For those who were unable to attend, a couple of statistics provide a convenient way into two of the core messages of these workshops. The first comes from a recent report that indicates only 18.6% of employed PhDs in Canada are full time professors on the tenure track. By now, many will be familiar with this figure and know that it is of course an aggregate number so it can fluctuate depending on one’s discipline. For instance, in this author’s home discipline of history, the number is among the highest, at about 30%. But with 70% of history PhDs still left outside the ranks of the professoriate, even that can hardly be described as encouraging. While there is some variance then, the basic point stands and these numbers disrupt expectations. Despite their professional ambitions, the vast majority of Canada’s PhDs will not end up as full-time, tenure-track faculty. A professional life outside academia, then, is the norm, not the exception.
However disheartening this seems—and I know very well just how disheartening and personally damaging it can be—it is absolutely imperative that everyone gets really comfortable with this reality, be they graduate students, advisors, or university administrators, because life goes on. Although challenging, no one dies from this. They adjust. In fact, once reoriented not only do those who move away from academia tend to find stimulating and fulfilling careers, they are often happier. There is good reason for all of this. While it is true that the creative and knowledge economies in Canada do not require many credentialed PhDs (an important point to which I shall return), they do need lots of smart, creative, disciplined, imaginative, aspiring people.
In other words, employers are hungry for exactly the sort of characteristics PhDs, (and other graduate students), tend to have well honed and in abundance. Consequently, and as was repeatedly stressed and shown throughout these workshops, with some strategic planning and re-orientation graduate students’ futures are still generally bright and exciting and full of dynamic potential. The trick is figuring out how to unpack one’s academic training and experiences and then align them with the needs of non-academic employers. Don’t be fooled. This can be deceptively challenging, and demands sincerity and commitment. So, the sooner one starts doing this the better. The good news is that one’s efforts here are typically well rewarded, both personally and professionally.
This brings us to the second main statistic that helps us unpick the challenges PhDs can have transitioning to non-academic employment, and that is that only 1% of Canadians have a PhD. That means, with very few exceptions, no employer is going to require a PhD as a necessary qualification for employment. Therefore a PhD degree alone is not going to open many doors.
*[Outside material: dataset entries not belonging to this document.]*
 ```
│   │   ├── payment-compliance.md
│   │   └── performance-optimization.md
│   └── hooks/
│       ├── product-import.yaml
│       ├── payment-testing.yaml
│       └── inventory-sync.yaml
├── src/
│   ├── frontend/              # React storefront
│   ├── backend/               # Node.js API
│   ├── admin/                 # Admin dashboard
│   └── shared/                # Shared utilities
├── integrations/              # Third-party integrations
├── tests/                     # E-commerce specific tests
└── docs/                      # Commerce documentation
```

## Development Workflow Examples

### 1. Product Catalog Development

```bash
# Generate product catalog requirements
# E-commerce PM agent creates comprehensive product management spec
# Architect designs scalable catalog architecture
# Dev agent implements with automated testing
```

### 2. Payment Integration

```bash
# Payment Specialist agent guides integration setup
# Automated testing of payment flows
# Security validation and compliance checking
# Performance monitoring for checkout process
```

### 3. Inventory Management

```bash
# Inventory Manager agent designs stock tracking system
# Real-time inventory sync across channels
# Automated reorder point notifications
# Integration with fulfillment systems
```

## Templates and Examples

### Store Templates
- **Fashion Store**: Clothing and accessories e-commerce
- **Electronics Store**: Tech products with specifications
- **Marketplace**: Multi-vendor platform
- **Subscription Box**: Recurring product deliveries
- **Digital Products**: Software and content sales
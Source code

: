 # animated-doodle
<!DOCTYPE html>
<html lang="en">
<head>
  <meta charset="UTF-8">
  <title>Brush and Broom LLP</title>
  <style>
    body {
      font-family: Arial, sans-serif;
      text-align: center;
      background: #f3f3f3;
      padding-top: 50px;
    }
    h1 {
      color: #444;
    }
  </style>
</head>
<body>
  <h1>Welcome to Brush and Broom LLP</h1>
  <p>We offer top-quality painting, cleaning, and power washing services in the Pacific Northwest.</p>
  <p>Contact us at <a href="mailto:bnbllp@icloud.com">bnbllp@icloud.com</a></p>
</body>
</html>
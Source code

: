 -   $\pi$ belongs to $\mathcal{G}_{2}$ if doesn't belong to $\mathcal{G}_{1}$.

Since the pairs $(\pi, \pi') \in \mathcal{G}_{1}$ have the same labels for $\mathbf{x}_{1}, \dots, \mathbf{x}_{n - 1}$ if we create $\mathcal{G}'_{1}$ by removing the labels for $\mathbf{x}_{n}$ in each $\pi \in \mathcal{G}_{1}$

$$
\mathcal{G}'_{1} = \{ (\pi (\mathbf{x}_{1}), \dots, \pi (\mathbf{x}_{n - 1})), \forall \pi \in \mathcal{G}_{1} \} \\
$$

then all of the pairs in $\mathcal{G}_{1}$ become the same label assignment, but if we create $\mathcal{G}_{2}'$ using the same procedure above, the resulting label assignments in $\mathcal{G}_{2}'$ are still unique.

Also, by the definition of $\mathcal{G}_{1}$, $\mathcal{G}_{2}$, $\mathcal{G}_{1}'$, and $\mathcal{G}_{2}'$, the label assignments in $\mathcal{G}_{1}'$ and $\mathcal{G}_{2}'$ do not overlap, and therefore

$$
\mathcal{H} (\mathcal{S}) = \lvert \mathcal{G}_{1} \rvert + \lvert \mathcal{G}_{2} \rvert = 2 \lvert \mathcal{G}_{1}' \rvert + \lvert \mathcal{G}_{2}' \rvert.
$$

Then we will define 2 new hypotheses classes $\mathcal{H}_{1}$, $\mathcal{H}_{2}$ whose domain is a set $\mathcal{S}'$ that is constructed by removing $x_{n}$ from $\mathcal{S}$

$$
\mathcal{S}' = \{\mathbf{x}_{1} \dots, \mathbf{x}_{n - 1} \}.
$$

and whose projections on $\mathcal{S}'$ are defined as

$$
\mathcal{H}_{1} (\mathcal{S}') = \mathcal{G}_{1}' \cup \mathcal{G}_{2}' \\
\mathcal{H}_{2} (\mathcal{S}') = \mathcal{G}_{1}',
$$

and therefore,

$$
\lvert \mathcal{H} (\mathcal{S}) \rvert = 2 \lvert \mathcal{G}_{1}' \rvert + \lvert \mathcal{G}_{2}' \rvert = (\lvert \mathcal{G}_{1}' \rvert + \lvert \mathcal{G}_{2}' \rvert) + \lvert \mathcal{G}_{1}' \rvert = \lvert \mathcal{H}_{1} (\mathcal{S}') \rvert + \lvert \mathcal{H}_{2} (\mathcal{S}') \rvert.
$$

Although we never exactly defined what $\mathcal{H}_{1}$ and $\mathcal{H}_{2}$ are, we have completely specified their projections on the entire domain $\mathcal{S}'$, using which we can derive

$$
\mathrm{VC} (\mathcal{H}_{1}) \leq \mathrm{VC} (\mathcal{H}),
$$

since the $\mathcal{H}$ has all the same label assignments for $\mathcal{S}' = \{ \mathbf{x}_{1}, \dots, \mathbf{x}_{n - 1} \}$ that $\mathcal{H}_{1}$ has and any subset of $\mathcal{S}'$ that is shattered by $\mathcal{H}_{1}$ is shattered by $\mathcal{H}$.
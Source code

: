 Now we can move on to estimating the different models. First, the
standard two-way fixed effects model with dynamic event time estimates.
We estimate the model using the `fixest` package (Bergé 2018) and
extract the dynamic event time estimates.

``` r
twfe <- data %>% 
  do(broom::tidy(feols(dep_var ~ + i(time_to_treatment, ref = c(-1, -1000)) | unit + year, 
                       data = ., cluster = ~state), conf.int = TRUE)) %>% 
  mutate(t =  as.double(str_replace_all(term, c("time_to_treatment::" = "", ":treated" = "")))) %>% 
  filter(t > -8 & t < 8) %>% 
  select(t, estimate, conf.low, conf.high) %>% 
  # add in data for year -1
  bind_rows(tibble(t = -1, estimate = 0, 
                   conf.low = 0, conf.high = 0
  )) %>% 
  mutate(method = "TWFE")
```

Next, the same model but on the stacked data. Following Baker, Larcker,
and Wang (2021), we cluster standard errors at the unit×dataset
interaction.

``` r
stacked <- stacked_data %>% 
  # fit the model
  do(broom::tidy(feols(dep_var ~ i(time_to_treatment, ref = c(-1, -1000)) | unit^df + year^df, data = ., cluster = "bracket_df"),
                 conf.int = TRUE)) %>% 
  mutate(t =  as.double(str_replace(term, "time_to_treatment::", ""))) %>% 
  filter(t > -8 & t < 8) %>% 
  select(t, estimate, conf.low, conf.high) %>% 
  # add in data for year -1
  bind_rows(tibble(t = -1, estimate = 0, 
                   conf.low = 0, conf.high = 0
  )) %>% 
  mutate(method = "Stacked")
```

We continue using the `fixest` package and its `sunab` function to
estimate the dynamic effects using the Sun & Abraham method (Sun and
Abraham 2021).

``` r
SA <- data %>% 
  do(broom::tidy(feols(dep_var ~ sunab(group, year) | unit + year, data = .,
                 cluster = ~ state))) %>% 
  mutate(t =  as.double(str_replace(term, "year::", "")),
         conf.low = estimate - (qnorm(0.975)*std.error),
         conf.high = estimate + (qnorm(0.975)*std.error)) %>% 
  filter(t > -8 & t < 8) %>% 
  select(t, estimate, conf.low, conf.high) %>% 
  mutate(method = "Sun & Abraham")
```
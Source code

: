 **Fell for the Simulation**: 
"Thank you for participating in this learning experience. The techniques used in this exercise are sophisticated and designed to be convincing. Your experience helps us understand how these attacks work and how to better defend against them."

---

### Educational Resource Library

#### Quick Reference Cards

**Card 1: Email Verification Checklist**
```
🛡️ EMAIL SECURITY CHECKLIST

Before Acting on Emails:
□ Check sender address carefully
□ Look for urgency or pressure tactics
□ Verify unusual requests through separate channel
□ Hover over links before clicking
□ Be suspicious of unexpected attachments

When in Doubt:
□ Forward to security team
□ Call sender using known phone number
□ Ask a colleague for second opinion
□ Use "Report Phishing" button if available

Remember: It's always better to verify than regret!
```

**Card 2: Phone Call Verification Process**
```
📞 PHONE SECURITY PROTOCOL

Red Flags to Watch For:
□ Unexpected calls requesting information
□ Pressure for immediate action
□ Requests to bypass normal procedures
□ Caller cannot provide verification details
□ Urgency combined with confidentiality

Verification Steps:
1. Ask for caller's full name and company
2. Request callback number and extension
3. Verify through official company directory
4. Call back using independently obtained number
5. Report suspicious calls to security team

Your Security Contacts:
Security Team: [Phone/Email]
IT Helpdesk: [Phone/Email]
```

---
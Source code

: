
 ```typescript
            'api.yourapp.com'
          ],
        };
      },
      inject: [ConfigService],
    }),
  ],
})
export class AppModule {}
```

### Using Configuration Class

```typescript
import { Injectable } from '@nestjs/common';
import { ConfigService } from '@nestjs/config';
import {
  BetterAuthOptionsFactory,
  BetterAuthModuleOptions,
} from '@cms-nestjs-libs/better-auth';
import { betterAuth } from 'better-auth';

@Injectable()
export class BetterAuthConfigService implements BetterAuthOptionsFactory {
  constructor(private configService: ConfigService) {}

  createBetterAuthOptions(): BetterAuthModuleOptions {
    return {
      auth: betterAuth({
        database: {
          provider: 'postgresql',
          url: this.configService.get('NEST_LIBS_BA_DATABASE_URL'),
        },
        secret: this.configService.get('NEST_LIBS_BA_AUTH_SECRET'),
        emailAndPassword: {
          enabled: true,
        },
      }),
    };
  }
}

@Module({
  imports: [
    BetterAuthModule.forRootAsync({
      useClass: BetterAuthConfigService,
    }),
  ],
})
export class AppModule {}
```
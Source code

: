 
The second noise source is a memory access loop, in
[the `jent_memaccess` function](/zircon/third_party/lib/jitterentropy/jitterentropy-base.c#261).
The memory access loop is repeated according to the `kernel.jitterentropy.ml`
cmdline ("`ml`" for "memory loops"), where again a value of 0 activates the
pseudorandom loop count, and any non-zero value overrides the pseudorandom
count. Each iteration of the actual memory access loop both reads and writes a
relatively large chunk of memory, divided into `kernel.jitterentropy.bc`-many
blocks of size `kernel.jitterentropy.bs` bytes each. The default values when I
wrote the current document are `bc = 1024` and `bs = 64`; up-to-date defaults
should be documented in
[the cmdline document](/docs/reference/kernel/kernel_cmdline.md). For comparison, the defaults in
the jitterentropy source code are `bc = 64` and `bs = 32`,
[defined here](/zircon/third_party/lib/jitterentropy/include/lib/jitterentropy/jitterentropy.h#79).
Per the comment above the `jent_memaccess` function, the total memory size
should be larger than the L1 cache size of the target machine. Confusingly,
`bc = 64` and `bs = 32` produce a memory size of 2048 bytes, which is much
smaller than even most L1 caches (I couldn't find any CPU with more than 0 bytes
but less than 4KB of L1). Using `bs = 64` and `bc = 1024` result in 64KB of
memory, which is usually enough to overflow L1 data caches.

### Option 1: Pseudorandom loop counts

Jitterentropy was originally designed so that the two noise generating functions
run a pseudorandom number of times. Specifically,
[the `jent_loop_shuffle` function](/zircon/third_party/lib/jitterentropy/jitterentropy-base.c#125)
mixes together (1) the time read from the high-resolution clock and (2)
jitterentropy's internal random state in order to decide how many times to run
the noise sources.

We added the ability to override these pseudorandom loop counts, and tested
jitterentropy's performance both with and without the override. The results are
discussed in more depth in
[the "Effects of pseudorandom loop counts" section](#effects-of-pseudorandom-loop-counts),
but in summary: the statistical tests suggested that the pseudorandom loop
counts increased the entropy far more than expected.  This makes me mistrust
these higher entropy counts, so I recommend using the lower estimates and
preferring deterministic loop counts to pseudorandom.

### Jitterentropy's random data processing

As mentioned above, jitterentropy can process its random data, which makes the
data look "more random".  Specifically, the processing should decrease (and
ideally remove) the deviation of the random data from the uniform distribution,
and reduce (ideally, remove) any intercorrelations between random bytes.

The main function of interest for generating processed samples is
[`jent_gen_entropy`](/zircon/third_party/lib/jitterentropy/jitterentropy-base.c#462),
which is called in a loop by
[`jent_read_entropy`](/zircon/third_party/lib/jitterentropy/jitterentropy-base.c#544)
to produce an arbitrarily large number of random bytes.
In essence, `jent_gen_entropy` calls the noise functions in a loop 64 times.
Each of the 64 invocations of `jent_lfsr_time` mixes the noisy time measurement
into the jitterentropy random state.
This point is not as obvious or innocuous as it should be. In fact, it can be downright disorienting and a source of deep resentment. It certainly runs counter to the prevailing culture of graduate programs, which have typically neglected the professional development of their students, leaving their professional aspirations to be shaped by their immediate environment, the research university. Thus, for want of anything more deliberate, strategic or realistic, graduate students are taught by their broader cultural surrounding to desire the jobs that are most scarce and statistically the vast majority of them will never get.
This is an area that makes Beyond the Professoriate and the work of Maren Wood and Jennifer Polk particularly welcome, as they help graduate student’s recognize the importance of identifying their broader professional interests, and developing them. A major part of that involves recognizing that for most people a PhD remains a largely unknown entity, and PhDs might very well need to adjust their professional outlook and job materials accordingly. In short, it is not about the PhD, it is about the skills; or as Wood and Polk put it, it is not about what you know, it is about what you do. Their core messages have the deceptively simple contours foundational insights so often do, and their workshops and advice were intelligently presented in accessible and energizing packages.
Beyond the Professoriate is designed to help graduate students now. Towards this end it is practical, actionable and student centred. It demonstrates just how much can be done to immediately help our PhDs once we jettison the ridiculous (and remarkably recent) idea that the sole purpose and value of a PhD is to become a professor; encouraging our PhD students to freely and openly explore their professional options; and provide resources or opportunities for professional development. We at the UMIH hope graduate students, graduate programs, and universities will all begin to make regular use of this fantastic resource.